Olives give grand flavor to this Spanish-inspired chicken dinner, conveniently made in the slow cooker.
MAKES: 4 servings
CARB GRAMS PER SERVING: 24
Rated :   by 5 people
Spanish Chicken Stew
 

Nutrition Facts Per Serving:

  • Servings Per Recipe: 4
  • Calories: 297
  • Protein(gm): 32
  • Carbohydrate(gm): 24
  • Fat, total(gm): 8
  • Cholesterol(mg): 113
  • Saturated fat(gm): 2
  • Monosaturated fat(gm): 3
  • Polyunsaturated fat(gm): 2
  • Dietary Fiber, total(gm): 4
  • Sugar, total(gm): 7
  • Sodium(mg): 616
  • Diabetic Exchanges

  • Vegetables(d.e): 1
  • Starch(d.e): 1
  • Lean Meat(d.e): 4
  • 1 1/4 pounds skinless, boneless chicken thighs, cut into 1-1/2-inch pieces
  • 12 ounces red-skinned potatoes, cut into 1/2-inch wedges
  • 1 medium onion, thinly sliced
  • 1 teaspoon bottled minced garlic (2 cloves)
  • 1/2 teaspoon dried thyme, crushed
  • 1/4 teaspoon salt
  • 1/4 teaspoon ground black pepper
  • 1 14 1/2 ounce can no-salt-added diced tomatoes, undrained
  • 1 cup reduced-sodium chicken broth
  • 1 medium red sweet pepper, cut into 1/4-inch strips
  • 1/3 cup small pimiento-stuffed olives, cut up
  • Bread Sticks (optional)

1. In 3-1/2- or 4-quart slow cooker, combine chicken, potato, onion, garlic, thyme, salt, and black pepper.
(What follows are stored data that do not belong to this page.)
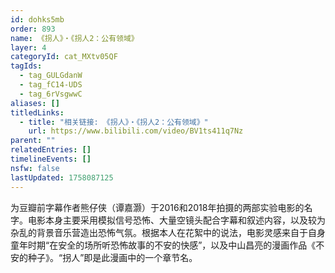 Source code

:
 ```yaml
---
id: dohks5mb
order: 893
name: 《拐人》・《拐人2：公有领域》
layer: 4
categoryId: cat_MXtv05QF
tagIds:
  - tag_GULGdanW
  - tag_fC14-UDS
  - tag_6rVsgwwC
aliases: []
titledLinks:
  - title: "相关链接: 《拐人》・《拐人2：公有领域》"
    url: https://www.bilibili.com/video/BV1ts411q7Nz
parent: ""
relatedEntries: []
timelineEvents: []
nsfw: false
lastUpdated: 1758087125
---
```


为豆瓣前字幕作者熊仔侠（谭嘉灏）于2016和2018年拍摄的两部实验电影的名字。电影本身主要采用模拟信号恐怖、大量空镜头配合字幕和叙述内容，以及较为杂乱的背景音乐营造出恐怖气氛。根据本人在花絮中的说法，电影灵感来自于自身童年时期“在安全的场所听恐怖故事的不安的快感”，以及中山昌亮的漫画作品《不安的种子》。“拐人”即是此漫画中的一个章节名。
Add tomatoes and broth.

2. Cover and cook on low-heat setting for 7 to 8 hours or on high-heat setting for 3-1/2 to 4 hours.

3. If using low-heat setting, turn to high-heat setting. Stir in sweet pepper and olives. Cover and cook for 30 minutes more. Serve with bread sticks, if desired. Makes 4 servings.